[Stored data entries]
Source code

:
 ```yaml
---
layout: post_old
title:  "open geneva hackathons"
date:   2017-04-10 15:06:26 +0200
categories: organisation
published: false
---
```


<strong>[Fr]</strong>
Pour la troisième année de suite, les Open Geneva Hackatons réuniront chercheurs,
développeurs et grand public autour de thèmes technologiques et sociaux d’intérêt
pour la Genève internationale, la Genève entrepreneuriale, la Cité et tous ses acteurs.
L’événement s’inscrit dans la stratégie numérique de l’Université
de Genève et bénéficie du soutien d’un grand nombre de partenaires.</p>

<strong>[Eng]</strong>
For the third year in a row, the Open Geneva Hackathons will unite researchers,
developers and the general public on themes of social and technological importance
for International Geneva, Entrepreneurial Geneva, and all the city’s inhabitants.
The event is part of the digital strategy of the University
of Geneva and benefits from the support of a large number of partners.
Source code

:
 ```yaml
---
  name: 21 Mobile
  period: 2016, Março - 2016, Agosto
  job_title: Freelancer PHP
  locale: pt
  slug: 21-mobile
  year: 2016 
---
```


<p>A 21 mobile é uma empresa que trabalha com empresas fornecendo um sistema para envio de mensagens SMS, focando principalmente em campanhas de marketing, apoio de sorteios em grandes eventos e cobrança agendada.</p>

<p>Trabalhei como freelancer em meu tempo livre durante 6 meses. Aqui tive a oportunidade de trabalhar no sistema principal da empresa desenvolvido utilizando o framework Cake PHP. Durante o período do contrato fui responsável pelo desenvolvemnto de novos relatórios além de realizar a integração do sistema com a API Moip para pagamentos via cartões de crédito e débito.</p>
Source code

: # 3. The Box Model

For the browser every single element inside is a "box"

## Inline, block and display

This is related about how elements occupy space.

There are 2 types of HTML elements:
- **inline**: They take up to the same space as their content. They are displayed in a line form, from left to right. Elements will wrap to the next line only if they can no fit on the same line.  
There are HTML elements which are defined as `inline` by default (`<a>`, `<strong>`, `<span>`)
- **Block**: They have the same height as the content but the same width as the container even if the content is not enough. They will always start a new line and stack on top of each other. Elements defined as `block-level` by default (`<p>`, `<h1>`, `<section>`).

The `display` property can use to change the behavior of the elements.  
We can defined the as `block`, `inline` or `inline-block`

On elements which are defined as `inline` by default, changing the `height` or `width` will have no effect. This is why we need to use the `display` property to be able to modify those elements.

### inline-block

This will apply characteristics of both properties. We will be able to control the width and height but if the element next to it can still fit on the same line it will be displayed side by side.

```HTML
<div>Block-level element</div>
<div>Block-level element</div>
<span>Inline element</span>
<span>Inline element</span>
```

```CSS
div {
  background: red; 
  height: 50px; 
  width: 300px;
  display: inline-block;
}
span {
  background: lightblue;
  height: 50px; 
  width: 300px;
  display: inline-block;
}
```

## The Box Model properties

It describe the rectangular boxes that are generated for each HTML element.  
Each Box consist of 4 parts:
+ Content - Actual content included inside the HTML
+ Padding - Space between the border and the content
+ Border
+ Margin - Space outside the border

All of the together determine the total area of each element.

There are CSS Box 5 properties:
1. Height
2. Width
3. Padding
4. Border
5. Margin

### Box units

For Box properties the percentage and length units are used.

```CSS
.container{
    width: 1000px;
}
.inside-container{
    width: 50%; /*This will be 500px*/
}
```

THE TASK — How many lines in the records contain the word "property"? Answer with the number alone.

ANSWER BOX — 2